WHAT IS BEING ASKED -
For the records below, report how many lines include "password", with no accompanying text.

══ SUPPLIED RECORDS

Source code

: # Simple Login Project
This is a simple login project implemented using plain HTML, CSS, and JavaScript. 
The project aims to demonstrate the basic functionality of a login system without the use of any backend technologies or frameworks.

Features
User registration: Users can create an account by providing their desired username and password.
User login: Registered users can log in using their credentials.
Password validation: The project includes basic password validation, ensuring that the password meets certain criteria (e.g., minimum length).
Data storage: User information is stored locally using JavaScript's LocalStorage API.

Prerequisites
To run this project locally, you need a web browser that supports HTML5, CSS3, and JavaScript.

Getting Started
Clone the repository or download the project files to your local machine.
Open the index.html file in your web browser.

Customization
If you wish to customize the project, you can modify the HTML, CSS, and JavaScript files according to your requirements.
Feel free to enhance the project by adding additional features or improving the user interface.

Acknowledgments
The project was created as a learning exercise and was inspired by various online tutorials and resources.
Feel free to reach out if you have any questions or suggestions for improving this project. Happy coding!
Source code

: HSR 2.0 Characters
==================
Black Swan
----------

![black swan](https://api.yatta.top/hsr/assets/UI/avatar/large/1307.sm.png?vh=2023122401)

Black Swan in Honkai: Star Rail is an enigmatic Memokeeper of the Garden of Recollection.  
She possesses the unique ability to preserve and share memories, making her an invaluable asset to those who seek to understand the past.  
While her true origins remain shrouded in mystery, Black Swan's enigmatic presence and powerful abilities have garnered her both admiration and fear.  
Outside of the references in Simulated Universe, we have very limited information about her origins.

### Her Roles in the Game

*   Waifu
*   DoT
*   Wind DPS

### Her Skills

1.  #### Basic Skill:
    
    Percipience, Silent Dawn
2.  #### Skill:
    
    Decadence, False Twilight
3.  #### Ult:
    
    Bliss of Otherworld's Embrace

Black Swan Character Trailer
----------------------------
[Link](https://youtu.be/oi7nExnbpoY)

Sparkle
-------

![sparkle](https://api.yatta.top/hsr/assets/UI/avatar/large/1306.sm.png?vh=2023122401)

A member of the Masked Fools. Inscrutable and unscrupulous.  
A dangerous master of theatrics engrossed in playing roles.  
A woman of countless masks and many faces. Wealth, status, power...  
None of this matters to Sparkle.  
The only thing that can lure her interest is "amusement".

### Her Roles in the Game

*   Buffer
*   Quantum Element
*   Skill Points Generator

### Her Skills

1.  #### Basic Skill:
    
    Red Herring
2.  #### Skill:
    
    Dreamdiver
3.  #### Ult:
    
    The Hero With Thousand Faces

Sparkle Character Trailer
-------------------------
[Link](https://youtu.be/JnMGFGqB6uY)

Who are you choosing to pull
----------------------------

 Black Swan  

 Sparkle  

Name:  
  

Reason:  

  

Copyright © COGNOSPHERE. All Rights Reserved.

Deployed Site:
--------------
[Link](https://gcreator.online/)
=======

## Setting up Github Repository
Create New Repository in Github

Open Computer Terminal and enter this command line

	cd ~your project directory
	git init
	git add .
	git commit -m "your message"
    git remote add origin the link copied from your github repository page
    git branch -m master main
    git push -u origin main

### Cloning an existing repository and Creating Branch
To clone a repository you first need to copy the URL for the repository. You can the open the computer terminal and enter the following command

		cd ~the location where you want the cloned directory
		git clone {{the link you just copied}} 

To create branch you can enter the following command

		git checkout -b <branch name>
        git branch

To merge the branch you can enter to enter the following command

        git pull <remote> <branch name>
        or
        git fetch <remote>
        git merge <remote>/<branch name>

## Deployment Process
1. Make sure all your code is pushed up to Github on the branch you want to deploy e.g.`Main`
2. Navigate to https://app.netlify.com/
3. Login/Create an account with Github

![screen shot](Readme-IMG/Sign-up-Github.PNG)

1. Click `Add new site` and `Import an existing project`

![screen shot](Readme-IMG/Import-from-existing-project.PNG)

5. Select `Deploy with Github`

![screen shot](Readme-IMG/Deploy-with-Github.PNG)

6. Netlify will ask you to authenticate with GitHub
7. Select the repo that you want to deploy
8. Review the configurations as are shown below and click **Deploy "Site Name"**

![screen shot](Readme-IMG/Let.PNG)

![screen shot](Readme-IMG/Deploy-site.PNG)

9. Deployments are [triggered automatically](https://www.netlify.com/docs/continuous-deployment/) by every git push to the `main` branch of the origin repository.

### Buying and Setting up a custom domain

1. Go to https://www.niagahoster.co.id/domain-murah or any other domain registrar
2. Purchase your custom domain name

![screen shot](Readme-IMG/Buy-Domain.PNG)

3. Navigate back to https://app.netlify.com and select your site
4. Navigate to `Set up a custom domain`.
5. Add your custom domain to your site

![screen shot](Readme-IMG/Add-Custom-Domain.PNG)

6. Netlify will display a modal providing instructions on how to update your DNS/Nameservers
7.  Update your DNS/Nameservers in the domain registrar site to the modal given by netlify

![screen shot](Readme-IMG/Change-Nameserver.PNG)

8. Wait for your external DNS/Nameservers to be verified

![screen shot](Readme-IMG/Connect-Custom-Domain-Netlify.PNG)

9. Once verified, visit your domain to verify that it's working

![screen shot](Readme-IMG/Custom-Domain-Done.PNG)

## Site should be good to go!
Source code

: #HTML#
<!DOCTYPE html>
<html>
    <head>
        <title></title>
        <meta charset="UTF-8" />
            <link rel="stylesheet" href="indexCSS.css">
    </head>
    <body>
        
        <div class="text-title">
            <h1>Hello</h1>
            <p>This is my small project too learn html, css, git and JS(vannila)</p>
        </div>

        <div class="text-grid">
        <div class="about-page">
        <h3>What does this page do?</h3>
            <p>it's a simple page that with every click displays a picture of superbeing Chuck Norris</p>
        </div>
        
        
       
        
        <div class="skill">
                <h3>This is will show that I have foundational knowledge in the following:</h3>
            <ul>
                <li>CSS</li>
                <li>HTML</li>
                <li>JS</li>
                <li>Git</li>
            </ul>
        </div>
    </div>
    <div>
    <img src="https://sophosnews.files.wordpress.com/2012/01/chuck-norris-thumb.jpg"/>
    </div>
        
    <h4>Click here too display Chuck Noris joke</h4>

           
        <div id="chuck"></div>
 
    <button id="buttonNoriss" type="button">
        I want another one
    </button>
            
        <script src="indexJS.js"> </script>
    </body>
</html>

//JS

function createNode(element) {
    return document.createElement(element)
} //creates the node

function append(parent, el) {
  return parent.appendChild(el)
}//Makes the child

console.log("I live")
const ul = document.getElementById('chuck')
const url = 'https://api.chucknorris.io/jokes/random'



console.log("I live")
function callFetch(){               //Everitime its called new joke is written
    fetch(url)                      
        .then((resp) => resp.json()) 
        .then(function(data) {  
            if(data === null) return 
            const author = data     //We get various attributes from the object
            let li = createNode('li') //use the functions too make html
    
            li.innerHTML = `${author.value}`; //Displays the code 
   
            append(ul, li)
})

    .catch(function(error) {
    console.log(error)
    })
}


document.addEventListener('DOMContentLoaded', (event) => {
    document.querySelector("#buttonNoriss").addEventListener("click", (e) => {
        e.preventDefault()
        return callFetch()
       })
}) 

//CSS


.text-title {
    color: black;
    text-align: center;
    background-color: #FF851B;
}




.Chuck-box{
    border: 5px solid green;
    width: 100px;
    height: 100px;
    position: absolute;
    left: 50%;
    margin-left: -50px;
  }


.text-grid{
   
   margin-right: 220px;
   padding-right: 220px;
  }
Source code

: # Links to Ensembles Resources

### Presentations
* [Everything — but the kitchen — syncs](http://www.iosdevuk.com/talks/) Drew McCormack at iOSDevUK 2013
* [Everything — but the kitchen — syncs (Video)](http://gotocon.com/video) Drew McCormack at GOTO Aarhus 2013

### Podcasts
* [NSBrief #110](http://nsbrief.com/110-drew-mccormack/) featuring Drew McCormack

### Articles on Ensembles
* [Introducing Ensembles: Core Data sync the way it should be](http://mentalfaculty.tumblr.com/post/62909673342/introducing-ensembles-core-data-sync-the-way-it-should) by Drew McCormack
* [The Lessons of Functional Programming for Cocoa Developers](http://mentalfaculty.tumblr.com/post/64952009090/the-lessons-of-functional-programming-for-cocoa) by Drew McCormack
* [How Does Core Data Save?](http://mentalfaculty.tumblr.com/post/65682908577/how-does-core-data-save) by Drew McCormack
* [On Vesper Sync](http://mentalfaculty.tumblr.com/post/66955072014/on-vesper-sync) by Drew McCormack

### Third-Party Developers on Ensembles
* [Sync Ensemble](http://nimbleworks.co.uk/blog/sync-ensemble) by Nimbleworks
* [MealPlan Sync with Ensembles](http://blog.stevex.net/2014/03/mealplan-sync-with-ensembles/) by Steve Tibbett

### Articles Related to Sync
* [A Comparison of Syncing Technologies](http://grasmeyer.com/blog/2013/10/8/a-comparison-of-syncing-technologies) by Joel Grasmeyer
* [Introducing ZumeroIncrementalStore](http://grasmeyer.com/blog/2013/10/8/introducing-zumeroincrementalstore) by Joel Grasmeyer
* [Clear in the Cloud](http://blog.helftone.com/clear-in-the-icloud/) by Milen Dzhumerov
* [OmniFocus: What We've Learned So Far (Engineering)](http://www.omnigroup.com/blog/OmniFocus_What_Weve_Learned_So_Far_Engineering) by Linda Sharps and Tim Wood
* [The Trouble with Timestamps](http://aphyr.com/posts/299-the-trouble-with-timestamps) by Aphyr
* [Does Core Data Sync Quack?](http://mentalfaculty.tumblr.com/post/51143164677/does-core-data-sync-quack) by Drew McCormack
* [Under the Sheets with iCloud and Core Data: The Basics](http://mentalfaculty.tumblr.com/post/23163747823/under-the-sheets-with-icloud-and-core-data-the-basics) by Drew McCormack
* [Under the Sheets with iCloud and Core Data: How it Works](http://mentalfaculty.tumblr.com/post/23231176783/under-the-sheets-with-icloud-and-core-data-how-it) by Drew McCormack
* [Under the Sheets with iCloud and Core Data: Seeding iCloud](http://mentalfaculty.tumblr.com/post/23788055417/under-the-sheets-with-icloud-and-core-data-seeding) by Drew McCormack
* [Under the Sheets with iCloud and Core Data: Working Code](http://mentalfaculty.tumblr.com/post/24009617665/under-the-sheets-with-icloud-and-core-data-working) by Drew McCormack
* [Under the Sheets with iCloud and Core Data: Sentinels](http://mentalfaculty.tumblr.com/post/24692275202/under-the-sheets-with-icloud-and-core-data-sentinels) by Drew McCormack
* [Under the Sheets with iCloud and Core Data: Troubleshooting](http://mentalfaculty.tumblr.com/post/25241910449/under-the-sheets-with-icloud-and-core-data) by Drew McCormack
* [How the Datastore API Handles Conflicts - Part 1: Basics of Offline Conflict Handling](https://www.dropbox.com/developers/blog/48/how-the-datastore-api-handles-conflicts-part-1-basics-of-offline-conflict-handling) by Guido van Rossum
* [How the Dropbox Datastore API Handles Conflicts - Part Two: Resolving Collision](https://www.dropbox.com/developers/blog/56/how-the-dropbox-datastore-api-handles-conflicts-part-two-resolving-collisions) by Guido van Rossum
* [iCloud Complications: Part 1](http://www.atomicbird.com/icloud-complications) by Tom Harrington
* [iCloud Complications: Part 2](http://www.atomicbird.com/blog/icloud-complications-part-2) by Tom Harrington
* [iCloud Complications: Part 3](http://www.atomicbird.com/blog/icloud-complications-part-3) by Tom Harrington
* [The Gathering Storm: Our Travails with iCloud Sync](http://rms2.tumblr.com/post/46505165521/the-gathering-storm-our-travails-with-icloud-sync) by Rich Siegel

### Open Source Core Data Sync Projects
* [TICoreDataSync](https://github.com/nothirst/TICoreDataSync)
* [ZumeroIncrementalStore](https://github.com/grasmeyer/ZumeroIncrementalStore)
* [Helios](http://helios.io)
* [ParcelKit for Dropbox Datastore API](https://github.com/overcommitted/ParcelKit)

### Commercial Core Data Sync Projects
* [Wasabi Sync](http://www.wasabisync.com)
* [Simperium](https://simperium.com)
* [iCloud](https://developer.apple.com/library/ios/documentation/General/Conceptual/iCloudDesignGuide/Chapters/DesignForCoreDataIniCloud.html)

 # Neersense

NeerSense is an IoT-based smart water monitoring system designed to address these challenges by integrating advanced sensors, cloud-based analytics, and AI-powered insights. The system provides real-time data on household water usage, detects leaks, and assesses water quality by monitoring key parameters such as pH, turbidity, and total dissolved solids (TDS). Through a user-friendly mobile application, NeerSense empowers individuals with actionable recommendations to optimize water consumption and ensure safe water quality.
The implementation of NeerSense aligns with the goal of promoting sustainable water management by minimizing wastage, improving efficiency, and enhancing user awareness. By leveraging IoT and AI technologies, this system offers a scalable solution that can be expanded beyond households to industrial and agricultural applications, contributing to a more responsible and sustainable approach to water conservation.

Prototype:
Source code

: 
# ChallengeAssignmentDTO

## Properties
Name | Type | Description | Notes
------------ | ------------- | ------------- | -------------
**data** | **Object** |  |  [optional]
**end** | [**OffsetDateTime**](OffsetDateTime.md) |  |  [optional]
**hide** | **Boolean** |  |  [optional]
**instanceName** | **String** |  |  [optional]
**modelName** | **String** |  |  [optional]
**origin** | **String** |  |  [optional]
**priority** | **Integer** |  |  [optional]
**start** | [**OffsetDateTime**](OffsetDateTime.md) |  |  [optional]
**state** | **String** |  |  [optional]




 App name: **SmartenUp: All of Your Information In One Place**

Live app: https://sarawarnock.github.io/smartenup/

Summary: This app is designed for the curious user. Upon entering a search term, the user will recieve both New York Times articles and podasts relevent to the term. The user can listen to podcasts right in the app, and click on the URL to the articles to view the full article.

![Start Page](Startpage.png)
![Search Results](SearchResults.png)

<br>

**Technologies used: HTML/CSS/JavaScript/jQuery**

════

PROBLEM SOLUTION -
2